With excellent mechanics and a well constructed Metroidvania setup, Guacemelee! STCE achieves its main goals. What truly tips it over into an elite band of must-have downloads is its presentation, however. The music is a treat throughout, but most importantly the bright, chunky visuals look absolutely terrific, another demonstration that art design is far more valuable than how may polygons can be crammed onto a screen. Some areas look stunning, and the achievement is emphasized by the attention to detail that went into producing two versions of every area through the light / dark mechanic.
Our final recommendation for this returns to a point raised earlier — the writing and humour.
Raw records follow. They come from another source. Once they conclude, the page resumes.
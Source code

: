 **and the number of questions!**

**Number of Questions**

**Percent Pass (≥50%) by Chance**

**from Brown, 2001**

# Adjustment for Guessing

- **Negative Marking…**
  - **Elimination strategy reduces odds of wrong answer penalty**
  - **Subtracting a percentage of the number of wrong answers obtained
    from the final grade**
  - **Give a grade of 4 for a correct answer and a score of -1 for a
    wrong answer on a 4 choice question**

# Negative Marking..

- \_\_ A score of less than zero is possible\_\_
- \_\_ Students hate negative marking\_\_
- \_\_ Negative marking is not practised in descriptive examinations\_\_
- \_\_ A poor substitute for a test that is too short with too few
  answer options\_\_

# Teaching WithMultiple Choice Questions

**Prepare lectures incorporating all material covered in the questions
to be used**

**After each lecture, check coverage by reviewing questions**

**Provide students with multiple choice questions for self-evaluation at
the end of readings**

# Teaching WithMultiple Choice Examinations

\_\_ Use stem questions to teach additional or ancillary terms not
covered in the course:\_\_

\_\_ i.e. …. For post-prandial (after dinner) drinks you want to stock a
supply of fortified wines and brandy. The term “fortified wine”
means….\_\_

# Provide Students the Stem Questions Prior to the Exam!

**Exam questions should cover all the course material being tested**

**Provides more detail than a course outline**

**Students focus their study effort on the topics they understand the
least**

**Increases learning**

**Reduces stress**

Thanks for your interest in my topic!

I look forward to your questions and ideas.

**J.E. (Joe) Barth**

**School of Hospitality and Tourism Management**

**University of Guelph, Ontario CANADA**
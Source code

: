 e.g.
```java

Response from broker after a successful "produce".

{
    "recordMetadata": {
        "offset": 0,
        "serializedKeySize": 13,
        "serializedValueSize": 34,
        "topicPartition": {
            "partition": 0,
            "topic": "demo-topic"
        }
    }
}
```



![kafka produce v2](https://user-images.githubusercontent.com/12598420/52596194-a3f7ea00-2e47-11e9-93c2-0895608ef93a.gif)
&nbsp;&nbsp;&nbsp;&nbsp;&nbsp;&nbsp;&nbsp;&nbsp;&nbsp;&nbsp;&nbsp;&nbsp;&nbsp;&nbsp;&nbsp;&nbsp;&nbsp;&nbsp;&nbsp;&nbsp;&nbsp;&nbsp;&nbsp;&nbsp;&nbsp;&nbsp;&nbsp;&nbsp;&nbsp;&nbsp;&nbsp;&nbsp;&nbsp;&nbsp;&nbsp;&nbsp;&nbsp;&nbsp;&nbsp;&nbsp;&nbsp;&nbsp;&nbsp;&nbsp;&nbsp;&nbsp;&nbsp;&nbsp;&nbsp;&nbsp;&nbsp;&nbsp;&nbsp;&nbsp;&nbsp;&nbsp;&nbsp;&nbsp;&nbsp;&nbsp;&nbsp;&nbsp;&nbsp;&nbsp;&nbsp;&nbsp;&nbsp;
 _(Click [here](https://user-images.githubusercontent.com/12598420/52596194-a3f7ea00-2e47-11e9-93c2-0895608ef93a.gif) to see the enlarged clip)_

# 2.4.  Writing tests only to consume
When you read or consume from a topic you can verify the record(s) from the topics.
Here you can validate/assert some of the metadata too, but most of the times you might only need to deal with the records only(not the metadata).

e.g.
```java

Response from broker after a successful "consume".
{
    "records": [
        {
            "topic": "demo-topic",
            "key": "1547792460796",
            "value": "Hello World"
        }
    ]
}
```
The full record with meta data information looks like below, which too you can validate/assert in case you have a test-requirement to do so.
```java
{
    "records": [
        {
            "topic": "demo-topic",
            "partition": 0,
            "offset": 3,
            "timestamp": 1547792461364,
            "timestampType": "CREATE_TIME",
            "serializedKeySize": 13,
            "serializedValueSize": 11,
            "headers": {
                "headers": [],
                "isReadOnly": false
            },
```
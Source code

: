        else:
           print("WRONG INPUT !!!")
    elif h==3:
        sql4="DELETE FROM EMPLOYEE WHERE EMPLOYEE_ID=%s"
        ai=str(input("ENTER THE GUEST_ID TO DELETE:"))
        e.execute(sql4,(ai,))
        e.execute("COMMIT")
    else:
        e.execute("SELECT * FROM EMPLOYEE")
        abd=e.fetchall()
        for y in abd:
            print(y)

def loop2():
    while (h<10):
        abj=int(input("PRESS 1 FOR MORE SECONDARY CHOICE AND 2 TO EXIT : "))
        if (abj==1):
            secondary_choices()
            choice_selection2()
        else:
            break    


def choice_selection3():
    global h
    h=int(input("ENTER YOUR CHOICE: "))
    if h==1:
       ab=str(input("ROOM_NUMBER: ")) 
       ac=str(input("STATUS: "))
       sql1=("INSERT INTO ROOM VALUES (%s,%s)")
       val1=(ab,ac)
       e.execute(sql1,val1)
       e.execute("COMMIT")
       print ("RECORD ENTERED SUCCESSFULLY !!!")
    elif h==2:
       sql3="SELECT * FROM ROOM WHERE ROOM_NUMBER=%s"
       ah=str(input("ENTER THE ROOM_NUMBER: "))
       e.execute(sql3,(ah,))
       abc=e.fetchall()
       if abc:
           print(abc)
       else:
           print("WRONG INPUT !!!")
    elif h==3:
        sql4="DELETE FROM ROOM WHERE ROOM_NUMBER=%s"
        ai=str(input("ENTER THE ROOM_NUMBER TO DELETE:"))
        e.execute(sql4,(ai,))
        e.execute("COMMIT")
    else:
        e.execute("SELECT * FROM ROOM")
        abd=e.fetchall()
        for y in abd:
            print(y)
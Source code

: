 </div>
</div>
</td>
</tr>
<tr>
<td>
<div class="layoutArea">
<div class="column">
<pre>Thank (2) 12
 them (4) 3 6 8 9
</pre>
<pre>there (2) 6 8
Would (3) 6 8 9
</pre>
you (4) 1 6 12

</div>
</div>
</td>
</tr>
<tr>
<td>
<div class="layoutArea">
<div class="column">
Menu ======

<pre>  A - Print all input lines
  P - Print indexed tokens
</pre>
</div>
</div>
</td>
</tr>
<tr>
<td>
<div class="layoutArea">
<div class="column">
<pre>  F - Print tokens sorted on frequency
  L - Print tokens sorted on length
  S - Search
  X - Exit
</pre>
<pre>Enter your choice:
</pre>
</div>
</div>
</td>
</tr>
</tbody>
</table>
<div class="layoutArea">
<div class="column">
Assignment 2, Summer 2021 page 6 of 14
There are some terrific moments in this, ranging from slightly mischievous allusions, to classic game references littered throughout, and even some deliciously cutting criticisms of current trends in the games industry. We won't spoil them here, but when you throw in some clever visual gags, too, this title triumphs in providing entertainment through gameplay, presentation and sheer audacity.
Guacamelee! Super Turbo Championship Edition is another top-notch download to grace the Wii U eShop. While the initial campaign may be deemed short by some, the opportunities to explore, collect, take on challenges or simply play it again should deliver more than enough bang for your buck. Co-op isn't absolutely suited to the experience, but as a single-player adventure the mechanics — both complex yet impressively intuitive — combine with terrific attention to detail to deliver a truly polished experience. In addition to being a fun gameplay experience, it's also an example of how artistic vision and clever, light-hearted writing can enhance an experience, an example of what can be achieved when development studios devote themselves fully to delivering a high quality product.
If you're an action platformer fan with quick thumbs, this is a must-buy.